Special thanks to Chad Middleton for comissioning us, and Wolfgang Baur (publisher) and Scott Gable (web editor).

And on another note, starting the 10th of January we are going to be having a GUEST WEEK, where we'll be posting monsters as interpreted by seven taleneted artists. It's gon' be good.

Sunday, 2 January 2011


These are the maidens of battle, towering above mortal man, born from the spilled blood of war gods. On their steeds the Valkyries are part of the endless battles of the Heroic Domains of Ysgard, or fly over earthly wars in search of great warriors. Their eyes always crackle with lightning, as do their swords. They know no cruelty, but they also know no mercy.

There are actually two entries for the Valkyrie creature in the books of Dungeons & Dragons 3.5. The first is a storm-wielding woman of fury with wings and hooves, and the second one is essentially a celestial level 20 Paladin. I liked aspects of both (the lightning of the first and the steed of the second) and decided to combine them into a single image.

This image is dedicated to Wolfgang Baur, publisher of the D&D/Pathfinder magazine Kobold Quarterly, who requested this creature.


It is assumed by those who study such things that Chokers (so called for their fondness for hanging from rafters and using their long, flexible appendages to catch unsuspecting passers-by) are, as with many monsters, a product of some ancient wizard's attempt to create a deadly minion.
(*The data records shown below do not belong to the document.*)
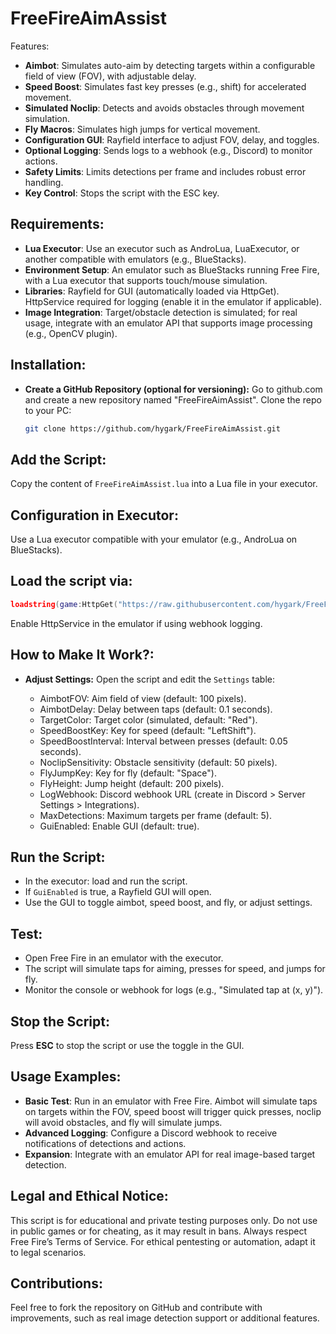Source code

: # FreeFireAimAssist

Features:

* **Aimbot**: Simulates auto-aim by detecting targets within a configurable field of view (FOV), with adjustable delay.
* **Speed Boost**: Simulates fast key presses (e.g., shift) for accelerated movement.
* **Simulated Noclip**: Detects and avoids obstacles through movement simulation.
* **Fly Macros**: Simulates high jumps for vertical movement.
* **Configuration GUI**: Rayfield interface to adjust FOV, delay, and toggles.
* **Optional Logging**: Sends logs to a webhook (e.g., Discord) to monitor actions.
* **Safety Limits**: Limits detections per frame and includes robust error handling.
* **Key Control**: Stops the script with the ESC key.

## Requirements:

* **Lua Executor**: Use an executor such as AndroLua, LuaExecutor, or another compatible with emulators (e.g., BlueStacks).
* **Environment Setup**: An emulator such as BlueStacks running Free Fire, with a Lua executor that supports touch/mouse simulation.
* **Libraries**: Rayfield for GUI (automatically loaded via HttpGet). HttpService required for logging (enable it in the emulator if applicable).
* **Image Integration**: Target/obstacle detection is simulated; for real usage, integrate with an emulator API that supports image processing (e.g., OpenCV plugin).

## Installation:

* **Create a GitHub Repository (optional for versioning):**
  Go to github.com and create a new repository named "FreeFireAimAssist".
  Clone the repo to your PC:

  ```bash
  git clone https://github.com/hygark/FreeFireAimAssist.git
  ```

## Add the Script:

Copy the content of `FreeFireAimAssist.lua` into a Lua file in your executor.

## Configuration in Executor:

Use a Lua executor compatible with your emulator (e.g., AndroLua on BlueStacks).

## Load the script via:

```lua
loadstring(game:HttpGet("https://raw.githubusercontent.com/hygark/FreeFireAimAssist/main/FreeFireAimAssist.lua"))()
```

Enable HttpService in the emulator if using webhook logging.

## How to Make It Work?:

* **Adjust Settings:**
  Open the script and edit the `Settings` table:

  * AimbotFOV: Aim field of view (default: 100 pixels).
  * AimbotDelay: Delay between taps (default: 0.1 seconds).
  * TargetColor: Target color (simulated, default: "Red").
  * SpeedBoostKey: Key for speed (default: "LeftShift").
  * SpeedBoostInterval: Interval between presses (default: 0.05 seconds).
  * NoclipSensitivity: Obstacle sensitivity (default: 50 pixels).
  * FlyJumpKey: Key for fly (default: "Space").
  * FlyHeight: Jump height (default: 200 pixels).
  * LogWebhook: Discord webhook URL (create in Discord > Server Settings > Integrations).
  * MaxDetections: Maximum targets per frame (default: 5).
  * GuiEnabled: Enable GUI (default: true).

## Run the Script:

* In the executor: load and run the script.
* If `GuiEnabled` is true, a Rayfield GUI will open.
* Use the GUI to toggle aimbot, speed boost, and fly, or adjust settings.

## Test:

* Open Free Fire in an emulator with the executor.
* The script will simulate taps for aiming, presses for speed, and jumps for fly.
* Monitor the console or webhook for logs (e.g., "Simulated tap at (x, y)").

## Stop the Script:

Press **ESC** to stop the script or use the toggle in the GUI.

## Usage Examples:

* **Basic Test**: Run in an emulator with Free Fire. Aimbot will simulate taps on targets within the FOV, speed boost will trigger quick presses, noclip will avoid obstacles, and fly will simulate jumps.
* **Advanced Logging**: Configure a Discord webhook to receive notifications of detections and actions.
* **Expansion**: Integrate with an emulator API for real image-based target detection.

## Legal and Ethical Notice:

This script is for educational and private testing purposes only. Do not use in public games or for cheating, as it may result in bans.
Always respect Free Fire’s Terms of Service.
For ethical pentesting or automation, adapt it to legal scenarios.

## Contributions:

Feel free to fork the repository on GitHub and contribute with improvements, such as real image detection support or additional features.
Their progenitor long-forgotten, these creatures now populate the cold and dark places of many worlds, hiding in caverns and dungeons in wait for foolish adventurers.

As requested by Daigle, of the Kobold Quarterly forums! Something of a low-level staple, Chokers are a simple but effective incentive to get new players rolling spot and listen checks every time they enter a room. Again, this was inked by hand then coloured on the computer. I think it could do with being a bit more graphic. Oh well!